New research commissioned by ETF provider Source reveals that, on average, independent financial advisers predict the global ETF market will double in size over the next five years to account for 6 per cent of global investment fund assets under management (AUM). ETFs currently account for around USD3.137 trillion (3 per cent) of AUM held in investment funds globally.
The research found that just 1 per cent of respondents expect the ETF market to shrink in terms of assets under management while 10 per cent believe that assets in ETFs will grow to between 11-15 per cent of the total investment fund market.
The research found that just 6 per cent of IFAs expect client assets in ETPs/ ETFs to decrease over the next 12 months. Just under a third (31 per cent) expect to increase their allocation, with 4 per cent looking to increase this ‘significantly’. On average, respondents said that passives/ index funds account for 9 per cent of their overall assets under management.

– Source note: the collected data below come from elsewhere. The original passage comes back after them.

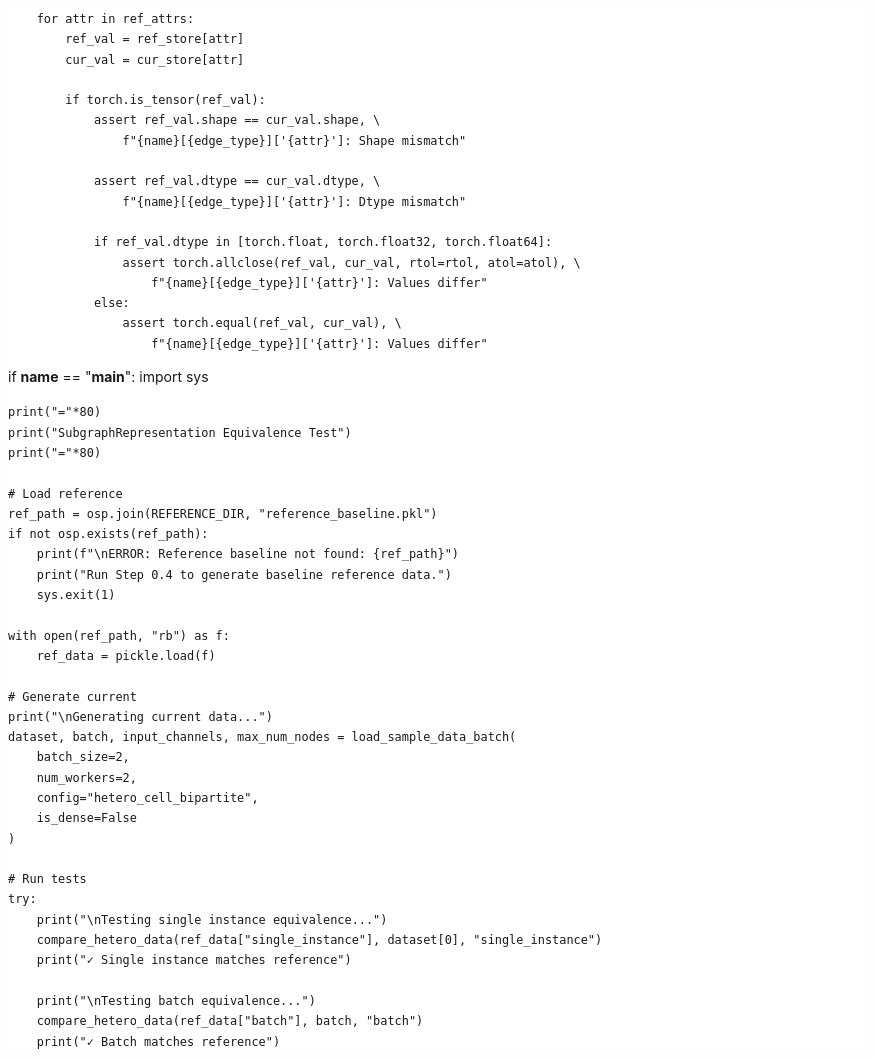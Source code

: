         for attr in ref_attrs:
            ref_val = ref_store[attr]
            cur_val = cur_store[attr]

            if torch.is_tensor(ref_val):
                assert ref_val.shape == cur_val.shape, \
                    f"{name}[{edge_type}]['{attr}']: Shape mismatch"

                assert ref_val.dtype == cur_val.dtype, \
                    f"{name}[{edge_type}]['{attr}']: Dtype mismatch"

                if ref_val.dtype in [torch.float, torch.float32, torch.float64]:
                    assert torch.allclose(ref_val, cur_val, rtol=rtol, atol=atol), \
                        f"{name}[{edge_type}]['{attr}']: Values differ"
                else:
                    assert torch.equal(ref_val, cur_val), \
                        f"{name}[{edge_type}]['{attr}']: Values differ"

if __name__ == "__main__":
    import sys

    print("="*80)
    print("SubgraphRepresentation Equivalence Test")
    print("="*80)

    # Load reference
    ref_path = osp.join(REFERENCE_DIR, "reference_baseline.pkl")
    if not osp.exists(ref_path):
        print(f"\nERROR: Reference baseline not found: {ref_path}")
        print("Run Step 0.4 to generate baseline reference data.")
        sys.exit(1)

    with open(ref_path, "rb") as f:
        ref_data = pickle.load(f)

    # Generate current
    print("\nGenerating current data...")
    dataset, batch, input_channels, max_num_nodes = load_sample_data_batch(
        batch_size=2,
        num_workers=2,
        config="hetero_cell_bipartite",
        is_dense=False
    )

    # Run tests
    try:
        print("\nTesting single instance equivalence...")
        compare_hetero_data(ref_data["single_instance"], dataset[0], "single_instance")
        print("✓ Single instance matches reference")

        print("\nTesting batch equivalence...")
        compare_hetero_data(ref_data["batch"], batch, "batch")
        print("✓ Batch matches reference")
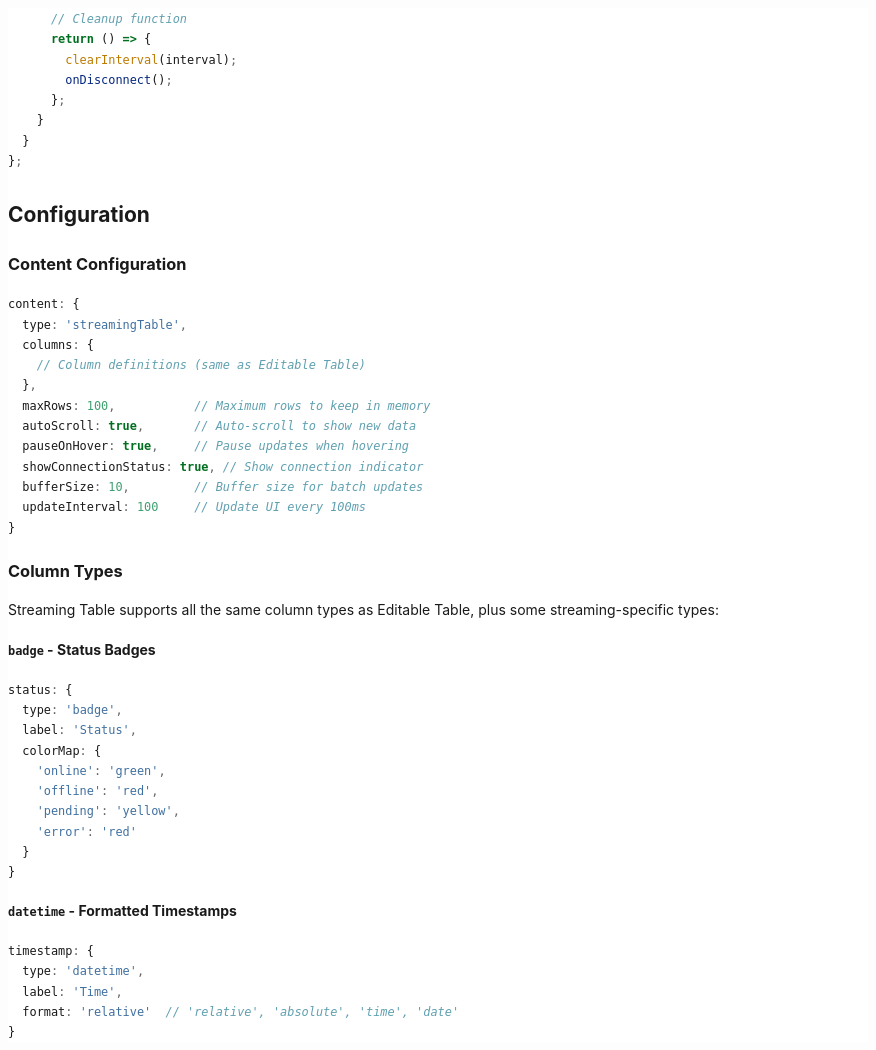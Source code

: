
 ```typescript
      // Cleanup function
      return () => {
        clearInterval(interval);
        onDisconnect();
      };
    }
  }
};
```

## Configuration

### Content Configuration

```typescript
content: {
  type: 'streamingTable',
  columns: {
    // Column definitions (same as Editable Table)
  },
  maxRows: 100,           // Maximum rows to keep in memory
  autoScroll: true,       // Auto-scroll to show new data
  pauseOnHover: true,     // Pause updates when hovering
  showConnectionStatus: true, // Show connection indicator
  bufferSize: 10,         // Buffer size for batch updates
  updateInterval: 100     // Update UI every 100ms
}
```

### Column Types

Streaming Table supports all the same column types as Editable Table, plus some streaming-specific types:

#### `badge` - Status Badges
```typescript
status: {
  type: 'badge',
  label: 'Status',
  colorMap: {
    'online': 'green',
    'offline': 'red',
    'pending': 'yellow',
    'error': 'red'
  }
}
```

#### `datetime` - Formatted Timestamps
```typescript
timestamp: {
  type: 'datetime',
  label: 'Time',
  format: 'relative'  // 'relative', 'absolute', 'time', 'date'
}
```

Lower costs were cited as the main benefit of ETPs/ ETFs over other investment funds (cited by 60 per cent of respondents), followed by better liquidity (21 per cent), innovation (11 per cent) and transparency (10 per cent).
A considerable number of respondents (32 per cent) also agreed that ETPs/ ETFs are increasingly being used as long-term investments at the centre of portfolios as opposed to playing more tactical, short-term roles. A further 33 per cent said that this may be the case; a quarter (26 per cent) said they did not see ETFs/ ETPs being used as long-term investments at the centre of portfolios.
Speaking at the Inside ETFs conference in Amsterdam, Lee Kranefuss, Executive Chairman, Source, says: “It is clear that Exchange Traded Products are playing an increasingly central role for financial advisers and their clients, driven by core characteristics such as lower costs and greater liquidity. It is great to see that advisers believe the market could double over the next five years and that many are recognising the fundamental role that they can play at the centre of portfolios; we firmly believe that ETPs and ETFs should account for a far higher percentage of global investment fund AUM, given that ETFs and ETPs offer a highly competitive, compelling alternative to traditional investment vehicles and funds.”